L’archétype de l’Ombre (Jung, 1954) Carl Gustav Jung définit l’Ombre comme la part inconsciente refoulée de notre psyché. Ici, l’incube semble incarner cette Ombre, un fragment du sujet qui se manifeste sous une forme autonome et menaçante, symbolisant une angoisse intérieure projetée sur l’extérieur.


Le Vide et la temporalité suspendue (Bergson, 1896) Henri Bergson oppose le temps mécanique au temps vécu. Le Cauchemar illustre cette temporalité suspendue : il n’y a ni avant ni après, seulement un instant qui refuse de passer. L’image capture le vertige d’une boucle qui empêche toute progression.


L’Expérience du Seuil (Merleau-Ponty, 1945) Maurice Merleau-Ponty explore la perception comme un espace de transition. Ce tableau est un pur seuil : entre conscience et inconscience, rêve et réalité, immobilité et tension. Il met en scène un corps qui n’appartient plus à lui-même, captif d’un état inachevé.

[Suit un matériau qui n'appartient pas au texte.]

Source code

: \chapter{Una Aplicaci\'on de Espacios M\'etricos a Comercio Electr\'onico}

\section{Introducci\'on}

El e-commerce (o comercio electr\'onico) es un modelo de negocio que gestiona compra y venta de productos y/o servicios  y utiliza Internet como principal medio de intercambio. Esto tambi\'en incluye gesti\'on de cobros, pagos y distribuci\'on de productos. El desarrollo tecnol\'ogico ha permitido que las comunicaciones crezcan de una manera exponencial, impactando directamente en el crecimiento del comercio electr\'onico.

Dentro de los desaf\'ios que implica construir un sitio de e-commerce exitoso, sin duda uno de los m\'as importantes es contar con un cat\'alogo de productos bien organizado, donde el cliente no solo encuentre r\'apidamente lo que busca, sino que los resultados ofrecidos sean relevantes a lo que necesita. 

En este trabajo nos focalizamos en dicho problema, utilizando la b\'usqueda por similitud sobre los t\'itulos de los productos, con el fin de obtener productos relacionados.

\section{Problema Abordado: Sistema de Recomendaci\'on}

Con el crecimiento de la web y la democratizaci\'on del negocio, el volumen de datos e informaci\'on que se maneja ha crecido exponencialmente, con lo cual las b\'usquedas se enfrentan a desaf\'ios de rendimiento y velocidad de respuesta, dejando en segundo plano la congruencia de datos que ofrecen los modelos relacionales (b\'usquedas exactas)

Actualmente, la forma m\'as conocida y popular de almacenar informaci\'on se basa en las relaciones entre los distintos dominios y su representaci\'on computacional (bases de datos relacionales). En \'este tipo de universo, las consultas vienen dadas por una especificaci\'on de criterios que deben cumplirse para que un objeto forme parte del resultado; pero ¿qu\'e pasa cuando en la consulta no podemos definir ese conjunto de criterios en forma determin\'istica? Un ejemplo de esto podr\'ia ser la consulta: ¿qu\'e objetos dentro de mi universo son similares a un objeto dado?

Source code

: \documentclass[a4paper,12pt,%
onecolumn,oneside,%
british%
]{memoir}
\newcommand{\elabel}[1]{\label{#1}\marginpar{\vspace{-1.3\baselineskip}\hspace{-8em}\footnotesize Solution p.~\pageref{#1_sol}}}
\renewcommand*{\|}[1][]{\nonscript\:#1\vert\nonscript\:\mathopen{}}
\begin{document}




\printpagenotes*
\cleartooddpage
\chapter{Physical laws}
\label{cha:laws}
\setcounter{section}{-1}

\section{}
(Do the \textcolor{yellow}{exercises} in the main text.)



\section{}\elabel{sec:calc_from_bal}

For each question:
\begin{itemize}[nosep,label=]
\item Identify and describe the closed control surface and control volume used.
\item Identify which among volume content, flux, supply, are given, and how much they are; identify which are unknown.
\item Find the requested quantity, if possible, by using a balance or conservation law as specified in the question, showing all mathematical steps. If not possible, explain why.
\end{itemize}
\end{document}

L’Attente et le silence (Weil, 1947) Simone Weil parle du silence comme d’un espace d’ouverture vers une révélation. Or, Le Cauchemar inverse cette attente : ici, le silence est verrouillé, oppressant, empêchant toute révélation. L’image n’est pas un appel au dépassement, mais une assignation à l’impossibilité d’un après.


L’échec du passage (Camus, 1942) Albert Camus, avec Le Mythe de Sisyphe, illustre l’absurdité d’un effort sans issue. Le Cauchemar enferme ce même paradoxe : la dormeuse est figée dans un combat qu’elle ne mène pas, retenue à mi-chemin, prisonnière d’un état dont elle ne peut s’extraire.